[Collected data]
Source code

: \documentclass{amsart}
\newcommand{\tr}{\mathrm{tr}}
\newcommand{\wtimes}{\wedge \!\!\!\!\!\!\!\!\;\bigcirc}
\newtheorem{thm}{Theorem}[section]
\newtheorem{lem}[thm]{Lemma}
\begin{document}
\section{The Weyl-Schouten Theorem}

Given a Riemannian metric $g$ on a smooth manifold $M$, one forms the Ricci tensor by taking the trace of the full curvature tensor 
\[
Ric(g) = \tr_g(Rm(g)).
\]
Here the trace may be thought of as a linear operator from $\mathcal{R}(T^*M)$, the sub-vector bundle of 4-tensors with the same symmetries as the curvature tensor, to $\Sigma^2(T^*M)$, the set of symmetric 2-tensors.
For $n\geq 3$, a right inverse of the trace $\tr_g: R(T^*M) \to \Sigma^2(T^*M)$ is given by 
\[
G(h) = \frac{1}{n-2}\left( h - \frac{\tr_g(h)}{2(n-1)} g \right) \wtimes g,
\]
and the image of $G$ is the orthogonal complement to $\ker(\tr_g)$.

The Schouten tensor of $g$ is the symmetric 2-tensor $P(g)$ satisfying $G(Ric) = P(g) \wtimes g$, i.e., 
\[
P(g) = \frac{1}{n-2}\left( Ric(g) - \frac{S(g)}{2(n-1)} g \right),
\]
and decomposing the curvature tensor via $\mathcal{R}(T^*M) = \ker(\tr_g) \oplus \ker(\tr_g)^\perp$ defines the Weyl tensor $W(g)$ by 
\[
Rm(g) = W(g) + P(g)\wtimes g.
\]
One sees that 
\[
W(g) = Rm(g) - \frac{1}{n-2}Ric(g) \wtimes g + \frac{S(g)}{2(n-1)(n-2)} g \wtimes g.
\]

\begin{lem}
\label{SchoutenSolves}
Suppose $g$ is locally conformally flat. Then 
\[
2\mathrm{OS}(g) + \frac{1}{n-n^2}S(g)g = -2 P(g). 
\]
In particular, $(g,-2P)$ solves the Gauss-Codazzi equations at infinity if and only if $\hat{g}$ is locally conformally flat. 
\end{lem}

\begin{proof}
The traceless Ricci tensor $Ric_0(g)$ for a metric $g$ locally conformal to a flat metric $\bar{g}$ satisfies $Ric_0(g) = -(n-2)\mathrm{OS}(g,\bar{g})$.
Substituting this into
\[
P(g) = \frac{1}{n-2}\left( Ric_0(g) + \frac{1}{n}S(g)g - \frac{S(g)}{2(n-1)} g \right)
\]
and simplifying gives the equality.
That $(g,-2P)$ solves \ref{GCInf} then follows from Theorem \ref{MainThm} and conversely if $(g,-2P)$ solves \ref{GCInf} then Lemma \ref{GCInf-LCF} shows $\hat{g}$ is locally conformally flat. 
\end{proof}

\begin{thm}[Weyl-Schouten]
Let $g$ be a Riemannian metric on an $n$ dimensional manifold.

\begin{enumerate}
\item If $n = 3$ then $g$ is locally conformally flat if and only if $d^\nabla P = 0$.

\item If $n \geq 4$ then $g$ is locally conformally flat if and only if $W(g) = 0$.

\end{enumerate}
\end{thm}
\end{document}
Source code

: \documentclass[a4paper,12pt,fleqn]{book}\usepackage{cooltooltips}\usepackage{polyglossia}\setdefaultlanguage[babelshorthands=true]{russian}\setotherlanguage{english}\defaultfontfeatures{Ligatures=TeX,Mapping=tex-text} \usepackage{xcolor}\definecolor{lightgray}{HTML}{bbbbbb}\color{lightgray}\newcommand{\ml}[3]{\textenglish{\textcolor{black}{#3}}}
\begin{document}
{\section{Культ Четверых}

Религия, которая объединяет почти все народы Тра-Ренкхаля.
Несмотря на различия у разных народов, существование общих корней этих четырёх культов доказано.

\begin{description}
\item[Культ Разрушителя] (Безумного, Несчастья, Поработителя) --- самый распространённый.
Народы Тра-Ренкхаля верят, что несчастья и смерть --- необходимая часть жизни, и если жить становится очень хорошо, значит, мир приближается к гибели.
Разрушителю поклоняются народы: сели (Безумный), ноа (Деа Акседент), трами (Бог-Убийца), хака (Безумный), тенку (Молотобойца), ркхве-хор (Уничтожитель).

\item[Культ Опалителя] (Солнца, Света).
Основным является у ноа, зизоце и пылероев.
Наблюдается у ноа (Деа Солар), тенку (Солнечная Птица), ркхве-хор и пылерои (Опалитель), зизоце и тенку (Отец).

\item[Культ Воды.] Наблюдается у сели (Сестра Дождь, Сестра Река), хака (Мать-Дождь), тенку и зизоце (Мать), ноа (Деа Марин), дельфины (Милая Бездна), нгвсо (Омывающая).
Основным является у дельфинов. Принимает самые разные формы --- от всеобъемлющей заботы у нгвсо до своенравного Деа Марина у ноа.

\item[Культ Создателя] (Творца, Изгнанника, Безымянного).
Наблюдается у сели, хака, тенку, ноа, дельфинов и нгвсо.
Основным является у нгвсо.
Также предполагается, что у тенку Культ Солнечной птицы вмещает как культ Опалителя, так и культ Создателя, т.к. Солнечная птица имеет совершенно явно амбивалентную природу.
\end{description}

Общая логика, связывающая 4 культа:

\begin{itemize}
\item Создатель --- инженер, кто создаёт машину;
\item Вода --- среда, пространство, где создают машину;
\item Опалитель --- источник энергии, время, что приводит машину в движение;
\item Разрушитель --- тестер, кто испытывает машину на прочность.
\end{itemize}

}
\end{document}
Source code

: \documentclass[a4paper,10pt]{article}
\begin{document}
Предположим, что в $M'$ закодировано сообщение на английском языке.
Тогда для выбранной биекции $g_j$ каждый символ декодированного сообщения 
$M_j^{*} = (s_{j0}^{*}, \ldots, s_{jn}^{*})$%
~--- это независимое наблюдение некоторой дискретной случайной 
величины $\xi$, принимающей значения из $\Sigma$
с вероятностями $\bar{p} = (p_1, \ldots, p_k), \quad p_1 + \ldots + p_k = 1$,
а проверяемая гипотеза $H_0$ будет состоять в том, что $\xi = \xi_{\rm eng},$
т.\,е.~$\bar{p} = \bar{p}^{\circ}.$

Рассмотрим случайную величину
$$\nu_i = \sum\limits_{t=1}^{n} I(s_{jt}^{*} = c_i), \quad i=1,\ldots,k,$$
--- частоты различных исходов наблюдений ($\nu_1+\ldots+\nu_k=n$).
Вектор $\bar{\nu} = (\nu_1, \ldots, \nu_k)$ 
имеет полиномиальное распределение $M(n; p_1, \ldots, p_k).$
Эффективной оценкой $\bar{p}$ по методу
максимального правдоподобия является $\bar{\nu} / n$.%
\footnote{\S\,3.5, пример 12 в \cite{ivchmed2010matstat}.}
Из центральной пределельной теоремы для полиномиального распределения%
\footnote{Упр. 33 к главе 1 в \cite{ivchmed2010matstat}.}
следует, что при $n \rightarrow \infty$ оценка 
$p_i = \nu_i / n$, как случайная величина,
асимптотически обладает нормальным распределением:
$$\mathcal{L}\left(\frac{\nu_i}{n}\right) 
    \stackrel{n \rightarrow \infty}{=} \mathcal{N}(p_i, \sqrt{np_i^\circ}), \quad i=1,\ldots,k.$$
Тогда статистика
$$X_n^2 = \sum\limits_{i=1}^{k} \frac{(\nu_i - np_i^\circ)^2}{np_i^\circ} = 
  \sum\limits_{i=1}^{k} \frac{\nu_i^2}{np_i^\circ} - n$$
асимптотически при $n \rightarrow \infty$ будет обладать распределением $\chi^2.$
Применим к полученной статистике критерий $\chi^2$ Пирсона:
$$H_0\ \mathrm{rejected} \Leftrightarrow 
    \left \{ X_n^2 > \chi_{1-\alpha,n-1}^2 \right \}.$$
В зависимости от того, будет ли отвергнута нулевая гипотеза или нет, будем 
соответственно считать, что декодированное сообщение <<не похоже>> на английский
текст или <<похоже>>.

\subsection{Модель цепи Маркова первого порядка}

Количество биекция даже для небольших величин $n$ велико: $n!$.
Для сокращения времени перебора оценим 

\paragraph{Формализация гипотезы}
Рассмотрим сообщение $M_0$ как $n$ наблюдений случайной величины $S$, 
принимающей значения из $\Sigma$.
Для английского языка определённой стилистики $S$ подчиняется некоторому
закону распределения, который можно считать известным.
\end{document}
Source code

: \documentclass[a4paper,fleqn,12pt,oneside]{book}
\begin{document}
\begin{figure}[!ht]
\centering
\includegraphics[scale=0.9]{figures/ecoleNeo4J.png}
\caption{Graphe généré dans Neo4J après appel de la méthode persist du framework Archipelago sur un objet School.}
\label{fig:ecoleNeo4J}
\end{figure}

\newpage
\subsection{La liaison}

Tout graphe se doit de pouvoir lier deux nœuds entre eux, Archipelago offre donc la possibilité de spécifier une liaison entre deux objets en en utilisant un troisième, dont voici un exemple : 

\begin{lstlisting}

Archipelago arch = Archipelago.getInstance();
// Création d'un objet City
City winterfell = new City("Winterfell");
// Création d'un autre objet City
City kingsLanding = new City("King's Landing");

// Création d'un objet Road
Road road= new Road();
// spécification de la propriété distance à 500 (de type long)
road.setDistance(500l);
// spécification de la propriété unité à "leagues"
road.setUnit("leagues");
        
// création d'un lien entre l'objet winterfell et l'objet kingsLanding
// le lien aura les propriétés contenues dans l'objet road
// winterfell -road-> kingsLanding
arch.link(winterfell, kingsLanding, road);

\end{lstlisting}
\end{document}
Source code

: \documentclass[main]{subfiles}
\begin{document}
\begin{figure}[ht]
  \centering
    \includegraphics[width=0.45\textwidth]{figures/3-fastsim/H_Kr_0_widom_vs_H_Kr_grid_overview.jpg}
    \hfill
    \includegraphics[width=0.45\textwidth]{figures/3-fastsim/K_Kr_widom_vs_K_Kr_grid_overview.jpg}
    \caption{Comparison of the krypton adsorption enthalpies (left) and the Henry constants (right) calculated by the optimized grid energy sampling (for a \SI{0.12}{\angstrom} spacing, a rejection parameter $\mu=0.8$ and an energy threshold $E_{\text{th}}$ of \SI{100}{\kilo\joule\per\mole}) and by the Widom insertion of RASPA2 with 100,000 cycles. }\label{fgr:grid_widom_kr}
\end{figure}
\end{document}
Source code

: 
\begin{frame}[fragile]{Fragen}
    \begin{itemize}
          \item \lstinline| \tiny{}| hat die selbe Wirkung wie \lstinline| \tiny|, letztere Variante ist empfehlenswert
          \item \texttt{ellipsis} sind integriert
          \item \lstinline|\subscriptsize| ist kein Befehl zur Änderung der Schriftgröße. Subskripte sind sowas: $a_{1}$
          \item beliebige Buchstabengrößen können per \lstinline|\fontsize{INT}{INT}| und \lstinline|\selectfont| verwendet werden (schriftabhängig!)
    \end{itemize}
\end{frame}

▸ **Aim of the exercise**
Could you return the lines in the entries above that contain "with"?

▸ **Problem solution**
Here the trace may be thought of as a linear operator from $\mathcal{R}(T^*M)$, the sub-vector bundle of 4-tensors with the same symmetries as the curvature tensor, to $\Sigma^2(T^*M)$, the set of symmetric 2-tensors.
    \caption{Comparison of the krypton adsorption enthalpies (left) and the Henry constants (right) calculated by the optimized grid energy sampling (for a \SI{0.12}{\angstrom} spacing, a rejection parameter $\mu=0.8$ and an energy threshold $E_{\text{th}}$ of \SI{100}{\kilo\joule\per\mole}) and by the Widom insertion of RASPA2 with 100,000 cycles. }\label{fgr:grid_widom_kr}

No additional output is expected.